The owner was an avid fisherman and Calusa was outfitted with a fighting chair on the center of her back deck. Stories have been told of this era when fish caught would completely cover the side decks and aft deck.

Around 2001, on one of her Central American expeditions, the captain and crew were preoccupied fishing when a large steel fishing seiner (asleep at the wheel) collided with Calusa's Starboard beam; at the corner of the pilothouse, caving in her bullwarks and wrecking the corner of the pilothouse.
Calusa survived the impact and ran under her own power back to Fort Lauderdale where she underwent a $250,000 refit to repair the damage.

Allegedly, the arms dealer had dealt with a number of unsavory clients. On one trip to Panama, the Panamanian government issued a warning to her master. "We know who you are and we don't like who you sell your weapons to. Come back to Panama again and we will seize you vessel". Calusa departed but business dictated that she return a year later. As the government promised, she was seized and sold in Florida, only five years after being built and thousands of miles under her keel.

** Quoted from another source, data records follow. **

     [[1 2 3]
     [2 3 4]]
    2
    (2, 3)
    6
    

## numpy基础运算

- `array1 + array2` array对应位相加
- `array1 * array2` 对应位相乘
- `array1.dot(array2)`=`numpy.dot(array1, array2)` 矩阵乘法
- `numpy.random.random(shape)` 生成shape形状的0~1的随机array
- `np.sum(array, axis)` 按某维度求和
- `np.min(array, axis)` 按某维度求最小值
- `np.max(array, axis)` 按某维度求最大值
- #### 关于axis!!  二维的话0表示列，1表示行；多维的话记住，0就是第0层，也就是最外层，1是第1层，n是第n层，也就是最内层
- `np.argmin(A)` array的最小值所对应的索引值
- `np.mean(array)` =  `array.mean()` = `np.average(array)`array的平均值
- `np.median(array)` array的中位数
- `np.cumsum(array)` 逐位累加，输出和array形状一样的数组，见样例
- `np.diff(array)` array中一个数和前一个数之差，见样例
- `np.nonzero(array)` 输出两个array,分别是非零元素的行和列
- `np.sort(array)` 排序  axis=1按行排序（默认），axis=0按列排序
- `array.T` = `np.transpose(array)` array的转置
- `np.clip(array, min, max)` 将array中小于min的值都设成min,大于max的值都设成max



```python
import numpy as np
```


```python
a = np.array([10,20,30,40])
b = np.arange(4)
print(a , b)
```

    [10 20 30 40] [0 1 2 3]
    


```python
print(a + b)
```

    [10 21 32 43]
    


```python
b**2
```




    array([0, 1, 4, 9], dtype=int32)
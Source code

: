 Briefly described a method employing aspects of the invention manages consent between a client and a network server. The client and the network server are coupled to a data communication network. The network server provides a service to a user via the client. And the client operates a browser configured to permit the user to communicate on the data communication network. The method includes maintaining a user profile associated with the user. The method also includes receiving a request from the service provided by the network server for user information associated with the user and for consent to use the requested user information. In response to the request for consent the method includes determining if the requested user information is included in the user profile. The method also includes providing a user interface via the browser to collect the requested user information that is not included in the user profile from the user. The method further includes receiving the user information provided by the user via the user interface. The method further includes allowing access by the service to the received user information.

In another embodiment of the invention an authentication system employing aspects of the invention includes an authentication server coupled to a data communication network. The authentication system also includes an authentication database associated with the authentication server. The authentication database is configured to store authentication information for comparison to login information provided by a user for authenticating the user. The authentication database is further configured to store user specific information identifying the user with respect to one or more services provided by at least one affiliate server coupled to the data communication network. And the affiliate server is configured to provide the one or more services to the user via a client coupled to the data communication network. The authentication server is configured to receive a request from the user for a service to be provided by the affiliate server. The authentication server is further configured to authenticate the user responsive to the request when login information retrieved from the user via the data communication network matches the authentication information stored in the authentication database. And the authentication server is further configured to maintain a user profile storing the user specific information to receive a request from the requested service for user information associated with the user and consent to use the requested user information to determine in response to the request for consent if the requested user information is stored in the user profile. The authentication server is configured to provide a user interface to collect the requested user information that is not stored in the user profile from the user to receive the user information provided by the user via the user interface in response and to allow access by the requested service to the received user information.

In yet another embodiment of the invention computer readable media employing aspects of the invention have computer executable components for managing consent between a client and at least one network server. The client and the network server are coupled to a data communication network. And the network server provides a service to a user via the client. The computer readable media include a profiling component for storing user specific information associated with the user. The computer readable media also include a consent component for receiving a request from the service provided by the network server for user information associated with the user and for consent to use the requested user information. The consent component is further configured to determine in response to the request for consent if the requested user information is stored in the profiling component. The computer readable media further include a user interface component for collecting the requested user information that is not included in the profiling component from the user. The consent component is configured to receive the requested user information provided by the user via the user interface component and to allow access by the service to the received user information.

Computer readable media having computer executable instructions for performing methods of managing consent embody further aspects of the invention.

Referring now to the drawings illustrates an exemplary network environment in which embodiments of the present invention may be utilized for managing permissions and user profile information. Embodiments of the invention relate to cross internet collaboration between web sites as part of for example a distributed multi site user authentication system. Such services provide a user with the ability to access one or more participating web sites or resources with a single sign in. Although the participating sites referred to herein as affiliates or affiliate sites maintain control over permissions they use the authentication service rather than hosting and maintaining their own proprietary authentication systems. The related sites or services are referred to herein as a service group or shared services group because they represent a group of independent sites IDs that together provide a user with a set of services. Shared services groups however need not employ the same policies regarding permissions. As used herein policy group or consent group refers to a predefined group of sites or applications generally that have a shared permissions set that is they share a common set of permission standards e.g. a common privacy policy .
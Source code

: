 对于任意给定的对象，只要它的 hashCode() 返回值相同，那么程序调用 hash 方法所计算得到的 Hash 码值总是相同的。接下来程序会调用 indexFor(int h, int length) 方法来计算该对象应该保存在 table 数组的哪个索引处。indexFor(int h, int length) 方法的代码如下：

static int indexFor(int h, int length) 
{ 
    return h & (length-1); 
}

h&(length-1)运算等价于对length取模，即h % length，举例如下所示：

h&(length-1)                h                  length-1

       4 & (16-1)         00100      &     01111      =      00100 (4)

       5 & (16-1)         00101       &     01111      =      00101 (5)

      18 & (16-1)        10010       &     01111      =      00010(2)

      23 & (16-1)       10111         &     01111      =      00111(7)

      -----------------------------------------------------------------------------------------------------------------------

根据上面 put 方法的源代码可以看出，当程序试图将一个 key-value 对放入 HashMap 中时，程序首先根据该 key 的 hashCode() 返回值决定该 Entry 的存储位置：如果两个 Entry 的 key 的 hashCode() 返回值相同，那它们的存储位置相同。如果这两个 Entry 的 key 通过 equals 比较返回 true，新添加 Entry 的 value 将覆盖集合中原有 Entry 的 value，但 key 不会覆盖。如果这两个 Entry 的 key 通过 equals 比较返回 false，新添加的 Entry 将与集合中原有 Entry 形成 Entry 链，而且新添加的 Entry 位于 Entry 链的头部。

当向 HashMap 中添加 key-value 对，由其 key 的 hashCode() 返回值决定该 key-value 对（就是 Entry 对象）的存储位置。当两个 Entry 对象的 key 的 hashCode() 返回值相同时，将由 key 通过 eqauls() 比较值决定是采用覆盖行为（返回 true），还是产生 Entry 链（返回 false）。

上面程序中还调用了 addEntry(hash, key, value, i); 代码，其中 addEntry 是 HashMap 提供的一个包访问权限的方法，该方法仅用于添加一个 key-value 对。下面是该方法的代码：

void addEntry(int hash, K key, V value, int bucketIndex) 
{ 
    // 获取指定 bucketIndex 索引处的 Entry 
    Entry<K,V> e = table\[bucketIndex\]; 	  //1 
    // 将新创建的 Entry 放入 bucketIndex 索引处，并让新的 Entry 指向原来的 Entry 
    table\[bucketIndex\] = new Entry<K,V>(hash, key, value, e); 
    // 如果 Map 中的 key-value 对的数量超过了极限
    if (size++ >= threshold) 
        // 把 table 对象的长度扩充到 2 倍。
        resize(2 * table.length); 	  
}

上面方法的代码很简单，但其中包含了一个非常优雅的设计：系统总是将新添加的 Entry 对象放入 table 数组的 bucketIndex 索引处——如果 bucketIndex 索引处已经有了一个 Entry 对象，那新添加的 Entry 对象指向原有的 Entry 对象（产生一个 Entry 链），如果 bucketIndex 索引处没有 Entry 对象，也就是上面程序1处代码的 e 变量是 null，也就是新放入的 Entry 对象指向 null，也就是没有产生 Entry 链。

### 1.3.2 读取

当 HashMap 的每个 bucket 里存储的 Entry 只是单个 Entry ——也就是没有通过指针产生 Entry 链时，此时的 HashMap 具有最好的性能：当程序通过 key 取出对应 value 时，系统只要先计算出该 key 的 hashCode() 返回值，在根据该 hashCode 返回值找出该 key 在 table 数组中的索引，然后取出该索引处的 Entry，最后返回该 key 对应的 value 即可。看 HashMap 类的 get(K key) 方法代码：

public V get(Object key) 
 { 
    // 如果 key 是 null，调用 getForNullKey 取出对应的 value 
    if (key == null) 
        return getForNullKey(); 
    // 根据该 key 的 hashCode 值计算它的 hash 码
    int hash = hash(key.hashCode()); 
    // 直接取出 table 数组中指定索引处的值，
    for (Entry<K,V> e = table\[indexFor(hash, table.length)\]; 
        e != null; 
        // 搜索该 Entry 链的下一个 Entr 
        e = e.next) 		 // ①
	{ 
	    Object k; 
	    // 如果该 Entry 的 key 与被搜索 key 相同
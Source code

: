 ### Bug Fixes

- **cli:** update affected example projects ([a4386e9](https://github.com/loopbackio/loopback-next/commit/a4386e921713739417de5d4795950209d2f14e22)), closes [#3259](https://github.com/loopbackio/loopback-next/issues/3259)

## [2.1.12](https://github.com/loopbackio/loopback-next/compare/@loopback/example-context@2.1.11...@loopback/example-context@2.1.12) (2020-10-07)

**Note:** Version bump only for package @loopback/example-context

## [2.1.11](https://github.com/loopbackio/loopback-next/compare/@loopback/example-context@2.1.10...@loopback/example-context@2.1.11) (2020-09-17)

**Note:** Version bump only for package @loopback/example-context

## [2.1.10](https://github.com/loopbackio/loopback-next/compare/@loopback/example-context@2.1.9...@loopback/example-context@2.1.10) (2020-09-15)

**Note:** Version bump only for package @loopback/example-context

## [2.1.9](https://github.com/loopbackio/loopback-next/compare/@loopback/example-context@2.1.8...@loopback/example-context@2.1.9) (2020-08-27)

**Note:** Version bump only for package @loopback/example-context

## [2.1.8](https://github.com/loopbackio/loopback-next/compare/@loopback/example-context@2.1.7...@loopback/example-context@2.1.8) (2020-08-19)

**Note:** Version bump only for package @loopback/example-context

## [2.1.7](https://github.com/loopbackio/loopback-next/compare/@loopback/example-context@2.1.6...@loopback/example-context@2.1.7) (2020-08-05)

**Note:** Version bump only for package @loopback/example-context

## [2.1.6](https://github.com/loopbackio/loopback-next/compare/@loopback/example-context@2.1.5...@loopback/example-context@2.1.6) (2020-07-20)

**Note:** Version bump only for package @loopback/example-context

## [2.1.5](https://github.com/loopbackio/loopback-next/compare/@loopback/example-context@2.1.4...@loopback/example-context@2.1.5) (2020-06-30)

Her second owners purchased Calusa to be used specifically for pleasure. The sailed under red flag of teh British Virgin Islands. They were California based and purchased a home in Fort Lauderdale to keep Calusa as their East coast pleasure.
Again, Calusa was always captained.
With her second owners, she completed a significant portion of the great loop, making her way into the center of the country.
She also made dozens of trips to the Bahamas and through the Caribbean. One one such trip, she became grounded on a remote Bohemian Cay. Calusa spent more than a week on the coral and sand. Guests aboard commented that they "were stuck hard". They had to ration water (since the water maker would continually suck-up sand); they also had to live with the list she developed as the tide fell. Eventually, a powerful tug arrived to pull her off the reef and back into open water.